Read the records below and report each line in which "function" occurs.
:: RECORDS PROVIDED
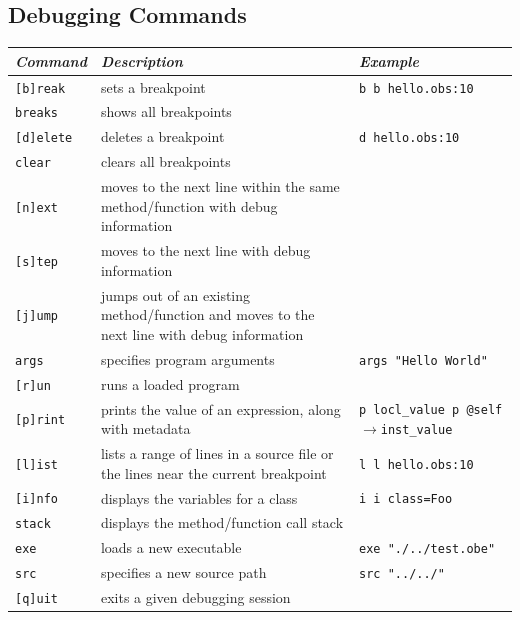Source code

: \documentclass[11pt]{article}
\begin{document}
\subsection{Debugging Commands}
\begin{center}
  \begin{tabular}{| l |p{4 cm} |p{4 cm} |}
    \hline
    \emph{Command} & \emph{Description} & \emph{Example} \\ \hline \hline
    \texttt{[b]reak} &  sets a breakpoint & \texttt{b \newline b hello.obs:10} \\ \hline
    \texttt{breaks} &  shows all breakpoints &  \\ \hline
    \texttt{[d]elete} &  deletes a breakpoint & \texttt{d hello.obs:10} \\ \hline
    \texttt{clear} &  clears all breakpoints &  \\ \hline
    \texttt{[n]ext} &  moves to the next line within the same
    method/function with debug information & \\ \hline
    \texttt{[s]tep} &  moves to the next line with debug information &  \\ \hline
    \texttt{[j]ump} &  jumps out of an existing method/function and moves to the next line with debug information &  \\ \hline
    \texttt{args} &  specifies program arguments & \texttt{args "Hello World"} \\ \hline
    \texttt{[r]un} &  runs a loaded program &  \\ \hline
    \texttt{[p]rint} &  prints the value of an expression, along with
    metadata & \texttt{p locl\_value \newline p @self$\rightarrow$inst\_value} \\ \hline
    \texttt{[l]ist} &  lists a range of lines in a source file or the
    lines near the current breakpoint & \texttt{l \newline l hello.obs:10} \\ \hline
    \texttt{[i]nfo} &  displays the variables for a class & \texttt{i
      \newline i class=Foo} \\ \hline
    \texttt{stack} &  displays the method/function call stack &  \\ \hline
    \texttt{exe} &  loads a new executable & \texttt{exe "./../test.obe"} \\ \hline
    \texttt{src} &  specifies a new source path & \texttt{src "../../"} \\ \hline
    \texttt{[q]uit} &  exits a given debugging session &  \\ \hline
  \end{tabular}
\end{center}
\end{document}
::::
RESPONSE:
    method/function with debug information & \\ \hline
    \texttt{[j]ump} &  jumps out of an existing method/function and moves to the next line with debug information &  \\ \hline
    \texttt{stack} &  displays the method/function call stack &  \\ \hline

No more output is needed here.